About this exercise: Count the lines below that hold "postponed". Give the number without comment.

Materials provided:

+ + + + + + +

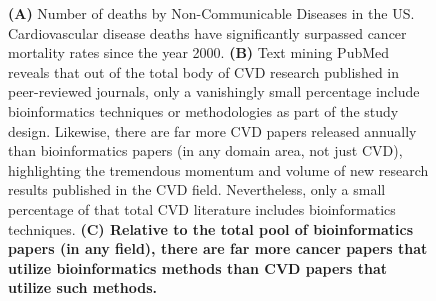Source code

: \documentclass[letter]{bioinfo}
\begin{document}
\begin{figure}
	\caption{\textbf{(A)} Number of deaths by Non-Communicable Diseases in the US.  Cardiovascular disease deaths have significantly surpassed cancer mortality rates since the year 2000.  \textbf{(B)} Text mining PubMed reveals that out of the total body of CVD research published in peer-reviewed journals, only a vanishingly small percentage include bioinformatics techniques or methodologies as part of the study design.  Likewise, there are far more CVD papers released annually than bioinformatics papers (in any domain area, not just CVD), highlighting the tremendous momentum and volume of new research results published in the CVD field.  Nevertheless, only a small percentage of that total CVD literature includes bioinformatics techniques.  \textbf{(C) Relative to the total pool of bioinformatics papers (in any field), there are far more cancer papers that utilize bioinformatics methods than CVD papers that utilize such methods.}}
	\label{fig:figure1}
\end{figure}
\end{document}
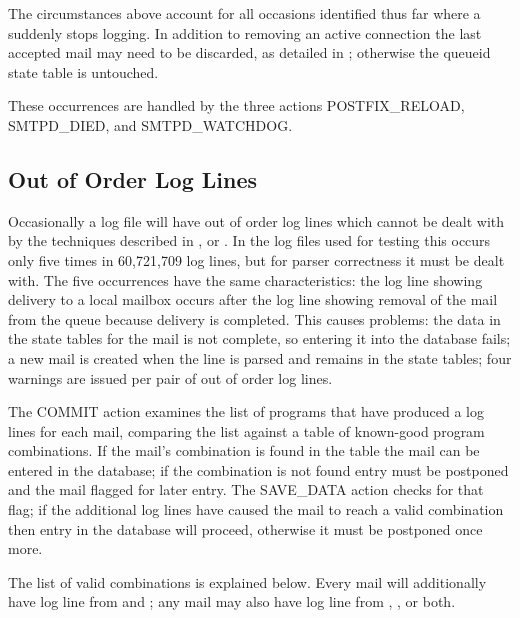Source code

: The circumstances above account for all occasions identified thus far where
a  suddenly stops logging.  In addition to removing an active
connection the last accepted mail may need to be discarded, as detailed in
; otherwise the queueid state table
is untouched.

These occurrences are handled by the three actions POSTFIX\_RELOAD,
SMTPD\_DIED, and SMTPD\_WATCHDOG\@.

\subsection{Out of Order Log Lines}

\label{out of order log lines}

Occasionally a log file will have out of order log lines which cannot be
dealt with by the techniques described in ,  or .  In the \numberOFlogFILES{} log files used for
testing this occurs only five times in 60,721,709 log lines, but for parser
correctness it must be dealt with.  The five occurrences have the same
characteristics: the  log line showing delivery to a local
mailbox occurs after the  log line showing removal of the mail
from the queue because delivery is completed.  This causes problems: the
data in the state tables for the mail is not complete, so entering it into
the database fails; a new mail is created when the  line is
parsed and remains in the state tables; four warnings are issued per pair
of out of order log lines.

The COMMIT action examines the list of programs that have produced a log
lines for each mail, comparing the list against a table of known-good
program combinations.  If the mail's combination is found in the table the
mail can be entered in the database; if the combination is not found entry
must be postponed and the mail flagged for later entry.  The SAVE\_DATA
action checks for that flag; if the additional log lines have caused the
mail to reach a valid combination then entry in the database will proceed,
otherwise it must be postponed once more.

The list of valid combinations is explained below.  Every mail will
additionally have log line from  and ; any
mail may also have log line from , , or
both.

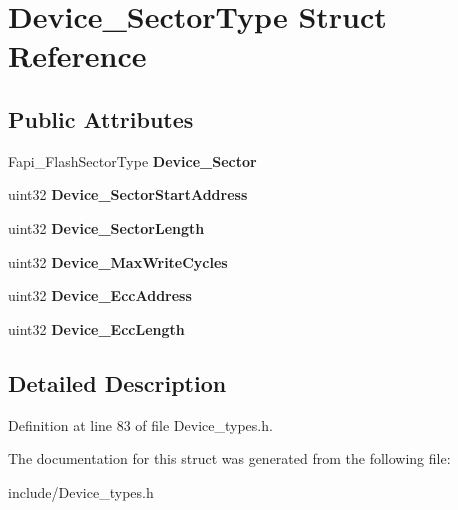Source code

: \hypertarget{structDevice__SectorType}{}\section{Device\+\_\+\+Sector\+Type Struct Reference}
\label{structDevice__SectorType}
\subsection*{Public Attributes}
\begin{DoxyCompactItemize}
\item 
\mbox{\label{structDevice__SectorType_a3348dc841961c6ebce8a4b0f815059fb}} 
Fapi\+\_\+\+Flash\+Sector\+Type {\bfseries Device\+\_\+\+Sector}
\item 
\mbox{\label{structDevice__SectorType_a0565400358dae2701f26b87343ab6397}} 
uint32 {\bfseries Device\+\_\+\+Sector\+Start\+Address}
\item 
\mbox{\label{structDevice__SectorType_aa4ee713709a1cee0f0bbf38574824cc0}} 
uint32 {\bfseries Device\+\_\+\+Sector\+Length}
\item 
\mbox{\label{structDevice__SectorType_a87d965753ffaf9f0e36d8357cdc1ee14}} 
uint32 {\bfseries Device\+\_\+\+Max\+Write\+Cycles}
\item 
\mbox{\label{structDevice__SectorType_ae178d68e175ad3cce3cf7e7172ac55c0}} 
uint32 {\bfseries Device\+\_\+\+Ecc\+Address}
\item 
\mbox{\label{structDevice__SectorType_a5ab9a748c27bc2e88aa3922a0d024beb}} 
uint32 {\bfseries Device\+\_\+\+Ecc\+Length}
\end{DoxyCompactItemize}


\subsection{Detailed Description}


Definition at line 83 of file Device\+\_\+types.\+h.



The documentation for this struct was generated from the following file\+:\begin{DoxyCompactItemize}
\item 
include/Device\+\_\+types.\+h\end{DoxyCompactItemize}
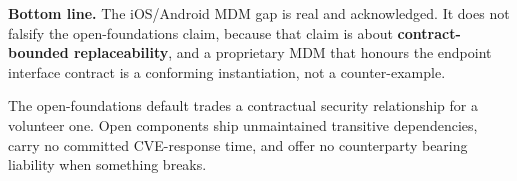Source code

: \documentclass[11pt,a4paper,twoside]{book}
\newcommand{\keyword}[1]{\textbf{#1}}
\begin{document}
\begin{answerbox}[Response O2.1]
\textbf{Bottom line.} The iOS/Android MDM gap is real and acknowledged. It
does not falsify the open-foundations claim, because that claim is about
\keyword{contract-bounded replaceability}, and a proprietary MDM that honours
the endpoint interface contract is a conforming instantiation, not a
counter-example.
\end{answerbox}

\begin{questionbox}
The open-foundations default trades a contractual security
relationship for a volunteer one. Open components ship unmaintained
transitive dependencies, carry no committed CVE-response time, and
offer no counterparty bearing liability when something breaks.
\end{questionbox}
\end{document}
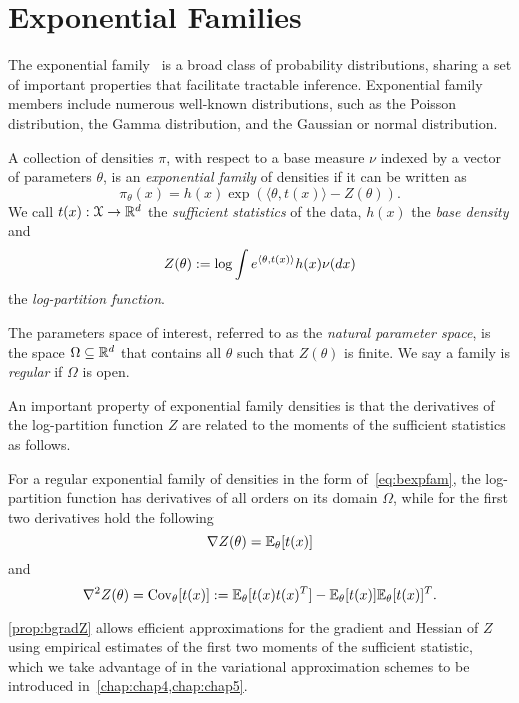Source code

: \section{Exponential Families}
\label{sec:b-expfam}

The exponential family~\citep{wainwright08} is a broad class of probability distributions, sharing a set of important properties that facilitate tractable inference. Exponential family members include numerous well-known distributions, such as the Poisson distribution, the Gamma distribution, and the Gaussian or normal distribution. 

\begin{ndefn} \label{def:bexpfam}
	A collection of densities $\pi$, with respect to a base measure $\nu$ indexed by a vector of parameters $\theta$, is an \emph{exponential family} of densities if it can be written as
	\[
	\pi_{\theta}(x) = h(x) \exp\left( \langle \theta, t(x) \rangle - Z(\theta) \right).
	\label{eq:bexpfam}
	\]
	We call $t(x): \mathcal{X} \rightarrow \mathbb{R}^{d}$ the \emph{sufficient statistics} of the data, $h(x)$ the \emph{base density} and 
	\[
	Z(\theta):= \log \int e^{\langle \theta, t(x) \rangle } h(x) \nu(dx)
	\label{eq:b-logpartition}
	\]
	the \emph{log-partition function}.
\end{ndefn}

The parameters space of interest, referred to as the \emph{natural parameter space}, is the space $\Omega \subseteq \mathbb{R}^d $ that contains all $\theta$ such that $Z(\theta)$ is finite. We say a family is \emph{regular} if $\Omega$ is open.

An important property of exponential family densities is that the derivatives of the log-partition function $Z$ are related to the moments of the sufficient statistics as follows.

\begin{nprop} \label{prop:bgradZ}
	For a regular exponential family of densities in the form of~\cref{eq:bexpfam}, the log-partition function has derivatives of all orders on its domain $\Omega$, while for the first two derivatives hold the following
	\[
	\nabla Z(\theta) = \mathbb{E}_{\theta}[t(x)]
	\label{eq:bgradZ}
	\] 	
	and 
	\[
	\nabla^2Z(\theta) = \operatorname{Cov}_{\theta}[t(x)] := \mathbb{E}_{\theta}[t(x)t(x)^T] - \mathbb{E}_{\theta}[t(x)]\mathbb{E}_{\theta}[t(x)]^T.
	\label{eq:bhessZ}
	\]
\end{nprop}

\cref{prop:bgradZ} allows efficient approximations for the gradient and Hessian of $ Z $ using empirical estimates of the first two moments of the sufficient statistic, which we take advantage of in the variational approximation schemes to be introduced in~\cref{chap:chap4,chap:chap5}.

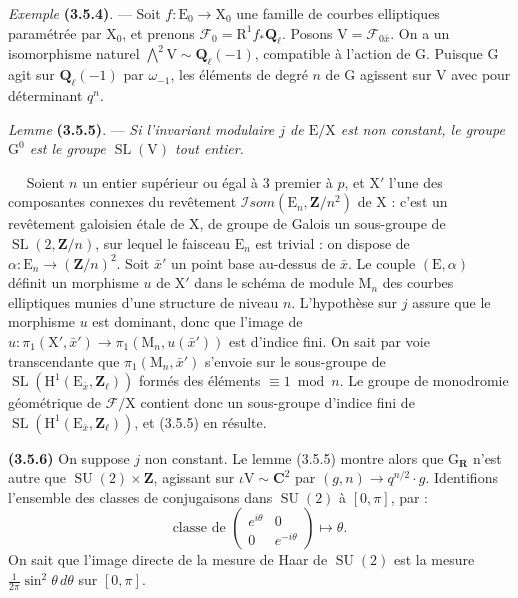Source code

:\documentclass[11pt,leqno]{article}
\newcommand{\Page}[1]{\ifvmode\noindent\else\unskip\ \fi{\footnotesize\textcolor{gray}{[p.\,#1]}}\ \ignorespaces}
\begin{document}
\textit{Exemple} \textbf{(3.5.4)}. — Soit \(f:\mathrm E_0\to\mathrm X_0\) une famille de courbes elliptiques paramétrée par \(\mathrm X_0\), et prenons \(\mathscr F_0=\mathrm R^1f_*\mathbf Q_\ell\). Posons \(\mathrm V=\mathscr F_{0\bar x}\). On a un isomorphisme naturel \(\bigwedge\limits^{2}\mathrm V\sim\mathbf Q_\ell(-1)\), compatible à l’action de \(\mathrm G\). Puisque \(\mathrm G\) agit sur \(\mathbf Q_\ell(-1)\) par \(\omega_{-1}\), les éléments de degré \(n\) de \(\mathrm G\) agissent sur \(\mathrm V\) avec pour déterminant \(q^n\).

\textit{Lemme} \textbf{(3.5.5)}. — \textit{Si l’invariant modulaire \(j\) de \(\mathrm E/\mathrm X\) est non constant, le groupe \(\mathrm G^0\) est le groupe \(\operatorname{SL}(\mathrm V)\) tout entier.}

\Page{212}
Soient \(n\) un entier supérieur ou égal à \(3\) premier à \(p\), et \(\mathrm X'\) l’une des composantes connexes du revêtement \(\mathscr I\mathit{som}(\mathrm E_n,\mathbf Z/n^2)\) de \(\mathrm X\) : c’est un revêtement galoisien étale de \(\mathrm X\), de groupe de Galois un sous-groupe de \(\operatorname{SL}(2,\mathbf Z/n)\), sur lequel le faisceau \(\mathrm E_n\) est trivial : on dispose de \(\alpha:\mathrm E_n\to(\mathbf Z/n)^2\). Soit \(\bar x'\) un point base au-dessus de \(\bar x\). Le couple \((\mathrm E,\alpha)\) définit un morphisme \(u\) de \(\mathrm X'\) dans le schéma de module \(\mathrm M_n\) des courbes elliptiques munies d’une structure de niveau \(n\). L’hypothèse sur \(j\) assure que le morphisme \(u\) est dominant, donc que l’image de \(u:\pi_1(\mathrm X',\bar x')\to\pi_1(\mathrm M_n,u(\bar x'))\) est d’indice fini. On sait par voie transcendante que \(\pi_1(\mathrm M_n,\bar x')\) s’envoie sur le sous-groupe de \(\operatorname{SL}(\mathrm H^1(\mathrm E_{\bar x},\mathbf Z_\ell))\) formés des éléments \(\equiv1\bmod n\). Le groupe de monodromie géométrique de \(\mathscr F/\mathrm X\) contient donc un sous-groupe d’indice fini de \(\operatorname{SL}(\mathrm H^1(\mathrm E_{\bar x},\mathbf Z_\ell))\), et (3.5.5) en résulte.

\textbf{(3.5.6)} On suppose \(j\) non constant. Le lemme (3.5.5) montre alors que \(\mathrm G_{\mathbf R}\) n’est autre que \(\operatorname{SU}(2)\times\mathbf Z\), agissant sur \(\iota\mathrm V\sim\mathbf C^2\) par \((g,n)\to q^{n/2}\cdot g\). Identifions l’ensemble des classes de conjugaisons dans \(\operatorname{SU}(2)\) à \([0,\pi]\), par :
\[
\text{classe de }
\begin{pmatrix}
e^{i\theta}&0\\
0&e^{-i\theta}
\end{pmatrix}
\longmapsto\theta.
\]
On sait que l’image directe de la mesure de Haar de \(\operatorname{SU}(2)\) est la mesure \(\displaystyle\frac{1}{2\pi}\sin^2\theta\,d\theta\) sur \([0,\pi]\).
\end{document}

+ + + + + + +

Result of this task: 2